• What you will do: Scan the listing below for "ALTER", then report every line that has it.
··· Provided data ···
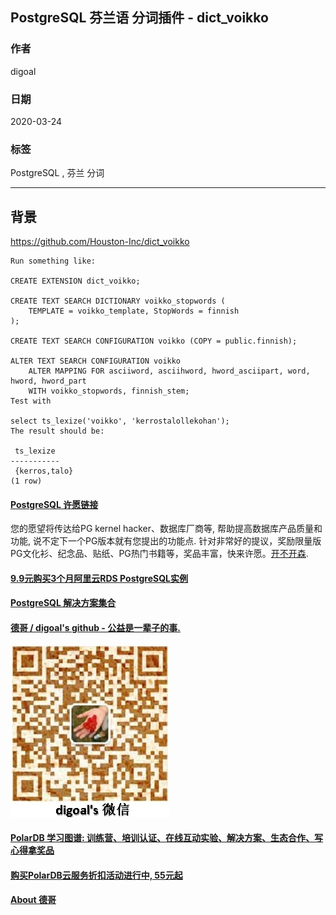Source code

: ## PostgreSQL 芬兰语 分词插件 - dict_voikko  
                  
### 作者                                                                                  
digoal                                                                                                                           
                                    
### 日期                                                                                                                           
2020-03-24                                                                                                                       
                                                                                                                           
### 标签                                                                                                                           
PostgreSQL , 芬兰 分词    
                               
----                         
                                    
## 背景                
https://github.com/Houston-Inc/dict_voikko  
  
```  
Run something like:  
  
CREATE EXTENSION dict_voikko;  
  
CREATE TEXT SEARCH DICTIONARY voikko_stopwords (  
    TEMPLATE = voikko_template, StopWords = finnish  
);  
  
CREATE TEXT SEARCH CONFIGURATION voikko (COPY = public.finnish);  
  
ALTER TEXT SEARCH CONFIGURATION voikko   
    ALTER MAPPING FOR asciiword, asciihword, hword_asciipart, word, hword, hword_part   
    WITH voikko_stopwords, finnish_stem;  
Test with  
  
select ts_lexize('voikko', 'kerrostalollekohan');  
The result should be:  
  
 ts_lexize     
-----------  
 {kerros,talo}  
(1 row)  
```  
  
  
  
  
  
  
  
  
  
  
  
  
  
  
  
  
  
  
  
  
  
  
  
  
  
  
  
  
  
  
  
  
  
  
  
  
  
  
  
  
  
  
  
  
  
  
  
  
  
  
  
  
  
  
#### [PostgreSQL 许愿链接](https://github.com/digoal/blog/issues/76 "269ac3d1c492e938c0191101c7238216")
您的愿望将传达给PG kernel hacker、数据库厂商等, 帮助提高数据库产品质量和功能, 说不定下一个PG版本就有您提出的功能点. 针对非常好的提议，奖励限量版PG文化衫、纪念品、贴纸、PG热门书籍等，奖品丰富，快来许愿。[开不开森](https://github.com/digoal/blog/issues/76 "269ac3d1c492e938c0191101c7238216").  
  
  
#### [9.9元购买3个月阿里云RDS PostgreSQL实例](https://www.aliyun.com/database/postgresqlactivity "57258f76c37864c6e6d23383d05714ea")
  
  
#### [PostgreSQL 解决方案集合](https://yq.aliyun.com/topic/118 "40cff096e9ed7122c512b35d8561d9c8")
  
  
#### [德哥 / digoal's github - 公益是一辈子的事.](https://github.com/digoal/blog/blob/master/README.md "22709685feb7cab07d30f30387f0a9ae")
  
  
![digoal's wechat](../pic/digoal_weixin.jpg "f7ad92eeba24523fd47a6e1a0e691b59")
  
  
#### [PolarDB 学习图谱: 训练营、培训认证、在线互动实验、解决方案、生态合作、写心得拿奖品](https://www.aliyun.com/database/openpolardb/activity "8642f60e04ed0c814bf9cb9677976bd4")
  
  
#### [购买PolarDB云服务折扣活动进行中, 55元起](https://www.aliyun.com/activity/new/polardb-yunparter?userCode=bsb3t4al "e0495c413bedacabb75ff1e880be465a")
  
  
#### [About 德哥](https://github.com/digoal/blog/blob/master/me/readme.md "a37735981e7704886ffd590565582dd0")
···
• Solved exercise:
ALTER TEXT SEARCH CONFIGURATION voikko   
    ALTER MAPPING FOR asciiword, asciihword, hword_asciipart, word, hword, hword_part   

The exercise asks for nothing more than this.